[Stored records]
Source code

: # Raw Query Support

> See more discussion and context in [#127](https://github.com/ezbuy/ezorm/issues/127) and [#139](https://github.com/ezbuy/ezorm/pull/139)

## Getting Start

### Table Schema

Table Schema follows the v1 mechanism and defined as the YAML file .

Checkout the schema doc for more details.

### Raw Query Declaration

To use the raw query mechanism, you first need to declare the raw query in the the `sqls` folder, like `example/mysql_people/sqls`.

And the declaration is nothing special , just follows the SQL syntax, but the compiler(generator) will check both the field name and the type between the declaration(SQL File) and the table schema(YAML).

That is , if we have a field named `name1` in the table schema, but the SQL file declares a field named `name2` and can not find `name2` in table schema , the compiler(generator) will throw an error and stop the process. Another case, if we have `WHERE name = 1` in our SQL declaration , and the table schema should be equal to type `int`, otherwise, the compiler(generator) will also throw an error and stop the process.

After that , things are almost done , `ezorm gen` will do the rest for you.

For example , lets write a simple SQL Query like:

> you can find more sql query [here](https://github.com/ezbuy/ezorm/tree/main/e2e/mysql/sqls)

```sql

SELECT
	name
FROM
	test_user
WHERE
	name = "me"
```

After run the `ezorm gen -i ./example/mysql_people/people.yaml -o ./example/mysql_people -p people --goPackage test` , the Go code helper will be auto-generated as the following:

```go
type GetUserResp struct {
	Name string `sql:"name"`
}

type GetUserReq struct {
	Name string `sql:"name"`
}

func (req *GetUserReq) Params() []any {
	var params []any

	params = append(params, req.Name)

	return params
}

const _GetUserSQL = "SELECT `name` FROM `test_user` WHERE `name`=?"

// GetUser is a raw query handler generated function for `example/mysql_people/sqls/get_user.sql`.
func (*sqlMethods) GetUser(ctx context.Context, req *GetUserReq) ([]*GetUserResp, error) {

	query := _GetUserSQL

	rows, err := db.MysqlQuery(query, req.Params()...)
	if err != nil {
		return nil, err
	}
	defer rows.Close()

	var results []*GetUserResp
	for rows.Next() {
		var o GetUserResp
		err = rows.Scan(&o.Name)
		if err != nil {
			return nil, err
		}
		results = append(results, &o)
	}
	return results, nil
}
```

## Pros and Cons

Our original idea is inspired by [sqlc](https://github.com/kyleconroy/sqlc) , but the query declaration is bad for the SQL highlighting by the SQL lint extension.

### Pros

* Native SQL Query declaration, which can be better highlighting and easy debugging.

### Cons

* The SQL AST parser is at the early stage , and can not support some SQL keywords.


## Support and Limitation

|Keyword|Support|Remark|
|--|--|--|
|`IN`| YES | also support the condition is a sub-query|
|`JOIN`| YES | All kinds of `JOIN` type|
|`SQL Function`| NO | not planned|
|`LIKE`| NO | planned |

## EXERCISE BRIEF
A line counts if it holds the word "type". How many lines of the entries count? Give the number only.

## ANSWER BOX
5